• [Exercise goal]
Quote the lines from the line holding "cluster for rendering" to the very end of the listing, exactly, and no others.

• [Data section]
--------
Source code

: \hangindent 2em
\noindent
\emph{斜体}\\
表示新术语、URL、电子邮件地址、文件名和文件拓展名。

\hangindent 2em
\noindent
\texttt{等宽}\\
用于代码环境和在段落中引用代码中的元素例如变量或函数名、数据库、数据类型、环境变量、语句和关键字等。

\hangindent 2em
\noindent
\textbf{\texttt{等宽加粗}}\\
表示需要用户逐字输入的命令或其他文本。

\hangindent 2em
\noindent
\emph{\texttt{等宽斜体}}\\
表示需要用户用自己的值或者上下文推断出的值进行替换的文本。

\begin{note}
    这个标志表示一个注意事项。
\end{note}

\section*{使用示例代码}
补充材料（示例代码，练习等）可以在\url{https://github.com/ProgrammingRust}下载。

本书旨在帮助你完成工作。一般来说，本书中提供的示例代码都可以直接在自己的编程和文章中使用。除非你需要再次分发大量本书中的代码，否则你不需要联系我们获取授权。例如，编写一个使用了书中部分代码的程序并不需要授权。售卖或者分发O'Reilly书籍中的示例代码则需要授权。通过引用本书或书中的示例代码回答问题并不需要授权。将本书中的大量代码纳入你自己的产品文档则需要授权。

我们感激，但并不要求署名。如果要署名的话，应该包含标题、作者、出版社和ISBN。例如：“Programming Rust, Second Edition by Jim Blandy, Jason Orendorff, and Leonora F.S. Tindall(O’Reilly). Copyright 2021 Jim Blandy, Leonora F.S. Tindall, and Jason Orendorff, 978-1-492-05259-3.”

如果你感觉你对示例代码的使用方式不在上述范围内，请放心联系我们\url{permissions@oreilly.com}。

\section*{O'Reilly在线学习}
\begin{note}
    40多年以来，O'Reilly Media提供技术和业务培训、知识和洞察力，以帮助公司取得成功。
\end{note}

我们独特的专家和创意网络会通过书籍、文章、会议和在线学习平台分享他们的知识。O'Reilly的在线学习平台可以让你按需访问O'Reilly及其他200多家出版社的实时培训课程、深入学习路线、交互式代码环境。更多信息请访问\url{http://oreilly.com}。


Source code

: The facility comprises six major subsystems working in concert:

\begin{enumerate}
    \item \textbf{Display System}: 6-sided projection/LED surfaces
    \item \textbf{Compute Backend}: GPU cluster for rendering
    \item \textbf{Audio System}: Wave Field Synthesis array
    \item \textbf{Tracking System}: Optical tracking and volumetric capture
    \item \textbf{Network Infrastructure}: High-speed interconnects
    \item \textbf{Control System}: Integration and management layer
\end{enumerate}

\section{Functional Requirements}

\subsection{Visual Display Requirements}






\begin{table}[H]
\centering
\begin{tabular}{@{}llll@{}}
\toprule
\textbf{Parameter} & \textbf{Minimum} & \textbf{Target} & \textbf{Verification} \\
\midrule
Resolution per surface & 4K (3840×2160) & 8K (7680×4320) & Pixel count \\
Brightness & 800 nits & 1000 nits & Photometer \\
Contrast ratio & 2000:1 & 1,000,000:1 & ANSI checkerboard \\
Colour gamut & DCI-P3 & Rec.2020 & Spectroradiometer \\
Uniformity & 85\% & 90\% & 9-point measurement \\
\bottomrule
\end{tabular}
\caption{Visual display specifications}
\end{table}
--------
• [Output below]
    \item \textbf{Compute Backend}: GPU cluster for rendering
    \item \textbf{Audio System}: Wave Field Synthesis array
    \item \textbf{Tracking System}: Optical tracking and volumetric capture
    \item \textbf{Network Infrastructure}: High-speed interconnects
    \item \textbf{Control System}: Integration and management layer
\end{enumerate}

\section{Functional Requirements}

\subsection{Visual Display Requirements}






\begin{table}[H]
\centering
\begin{tabular}{@{}llll@{}}
\toprule
\textbf{Parameter} & \textbf{Minimum} & \textbf{Target} & \textbf{Verification} \\
\midrule
Resolution per surface & 4K (3840×2160) & 8K (7680×4320) & Pixel count \\
Brightness & 800 nits & 1000 nits & Photometer \\
Contrast ratio & 2000:1 & 1,000,000:1 & ANSI checkerboard \\
Colour gamut & DCI-P3 & Rec.2020 & Spectroradiometer \\
Uniformity & 85\% & 90\% & 9-point measurement \\
\bottomrule
\end{tabular}
\caption{Visual display specifications}
\end{table}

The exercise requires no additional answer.